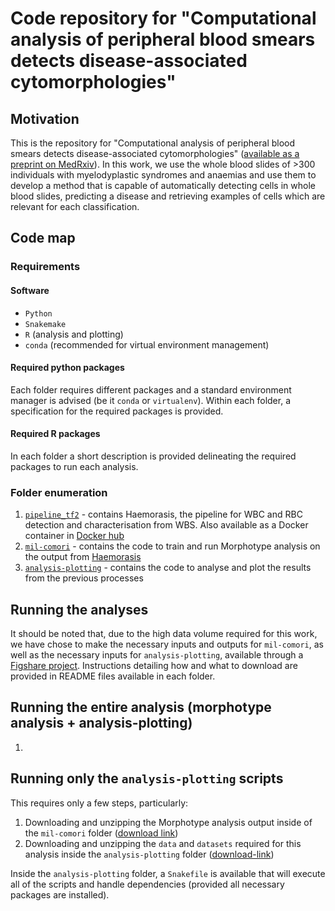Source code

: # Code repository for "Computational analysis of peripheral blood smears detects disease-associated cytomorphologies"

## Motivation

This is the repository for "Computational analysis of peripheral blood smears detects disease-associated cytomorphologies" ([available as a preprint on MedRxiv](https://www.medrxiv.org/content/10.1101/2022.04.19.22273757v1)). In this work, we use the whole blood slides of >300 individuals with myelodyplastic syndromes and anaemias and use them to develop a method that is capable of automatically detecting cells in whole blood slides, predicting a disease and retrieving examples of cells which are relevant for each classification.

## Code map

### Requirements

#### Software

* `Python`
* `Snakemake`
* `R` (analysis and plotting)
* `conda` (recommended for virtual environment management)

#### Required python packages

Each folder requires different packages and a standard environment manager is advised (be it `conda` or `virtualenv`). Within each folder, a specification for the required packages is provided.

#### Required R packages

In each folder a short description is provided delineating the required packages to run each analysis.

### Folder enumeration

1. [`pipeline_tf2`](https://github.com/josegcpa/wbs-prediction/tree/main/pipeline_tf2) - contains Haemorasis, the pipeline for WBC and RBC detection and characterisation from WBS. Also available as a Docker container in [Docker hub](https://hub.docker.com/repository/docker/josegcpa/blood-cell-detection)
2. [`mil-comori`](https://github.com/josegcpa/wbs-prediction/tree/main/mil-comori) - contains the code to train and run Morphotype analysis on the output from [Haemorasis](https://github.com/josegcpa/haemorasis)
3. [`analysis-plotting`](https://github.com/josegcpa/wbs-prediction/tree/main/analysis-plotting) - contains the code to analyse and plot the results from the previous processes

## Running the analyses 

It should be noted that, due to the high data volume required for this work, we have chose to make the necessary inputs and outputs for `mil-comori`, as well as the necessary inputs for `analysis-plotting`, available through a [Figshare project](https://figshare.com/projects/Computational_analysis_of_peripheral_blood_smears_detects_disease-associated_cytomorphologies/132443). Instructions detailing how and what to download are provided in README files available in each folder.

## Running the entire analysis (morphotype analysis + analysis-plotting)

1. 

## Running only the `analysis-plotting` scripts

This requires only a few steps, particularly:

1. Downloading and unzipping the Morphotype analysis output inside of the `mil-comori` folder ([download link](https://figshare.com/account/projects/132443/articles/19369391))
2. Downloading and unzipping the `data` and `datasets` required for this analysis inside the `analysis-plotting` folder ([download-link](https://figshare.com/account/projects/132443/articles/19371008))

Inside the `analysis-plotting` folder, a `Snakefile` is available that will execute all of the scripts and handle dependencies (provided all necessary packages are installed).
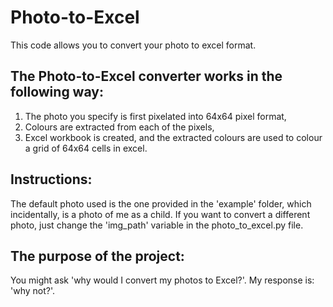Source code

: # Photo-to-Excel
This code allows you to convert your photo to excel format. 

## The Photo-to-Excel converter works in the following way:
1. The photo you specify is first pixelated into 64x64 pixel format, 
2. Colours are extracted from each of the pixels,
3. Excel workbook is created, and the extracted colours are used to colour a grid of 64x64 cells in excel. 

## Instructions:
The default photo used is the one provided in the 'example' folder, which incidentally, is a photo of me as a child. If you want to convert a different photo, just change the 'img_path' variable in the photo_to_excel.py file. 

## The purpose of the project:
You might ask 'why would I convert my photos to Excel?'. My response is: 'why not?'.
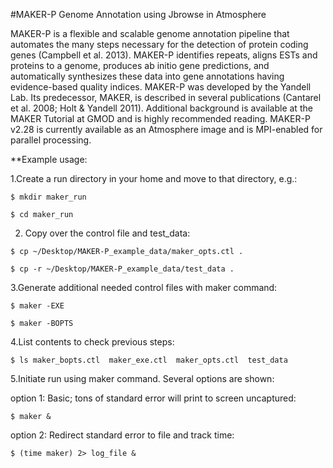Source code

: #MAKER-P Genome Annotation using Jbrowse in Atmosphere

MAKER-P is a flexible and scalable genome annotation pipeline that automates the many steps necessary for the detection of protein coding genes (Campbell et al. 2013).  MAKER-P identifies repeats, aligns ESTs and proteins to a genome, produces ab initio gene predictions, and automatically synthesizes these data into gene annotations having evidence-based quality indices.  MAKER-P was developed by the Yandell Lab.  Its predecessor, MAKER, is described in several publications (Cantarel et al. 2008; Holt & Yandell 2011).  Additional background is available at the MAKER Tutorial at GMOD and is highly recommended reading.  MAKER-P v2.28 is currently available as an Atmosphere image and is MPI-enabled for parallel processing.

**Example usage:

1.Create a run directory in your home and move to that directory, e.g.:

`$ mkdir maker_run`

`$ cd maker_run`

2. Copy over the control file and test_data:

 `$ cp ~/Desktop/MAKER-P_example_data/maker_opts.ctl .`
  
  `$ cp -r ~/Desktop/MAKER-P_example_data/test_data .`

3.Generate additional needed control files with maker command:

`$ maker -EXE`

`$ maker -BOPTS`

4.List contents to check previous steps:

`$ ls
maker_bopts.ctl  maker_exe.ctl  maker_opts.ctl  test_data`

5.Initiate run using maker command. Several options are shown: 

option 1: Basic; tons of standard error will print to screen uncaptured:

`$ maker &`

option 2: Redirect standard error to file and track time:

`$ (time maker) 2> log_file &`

*-*-*

Task to carry out — Write down exactly the span of lines above from the one containing "#### Software" to the one containing "### Folder enumeration", both ends included.

Output below —
#### Software

* `Python`
* `Snakemake`
* `R` (analysis and plotting)
* `conda` (recommended for virtual environment management)

#### Required python packages

Each folder requires different packages and a standard environment manager is advised (be it `conda` or `virtualenv`). Within each folder, a specification for the required packages is provided.

#### Required R packages

In each folder a short description is provided delineating the required packages to run each analysis.

### Folder enumeration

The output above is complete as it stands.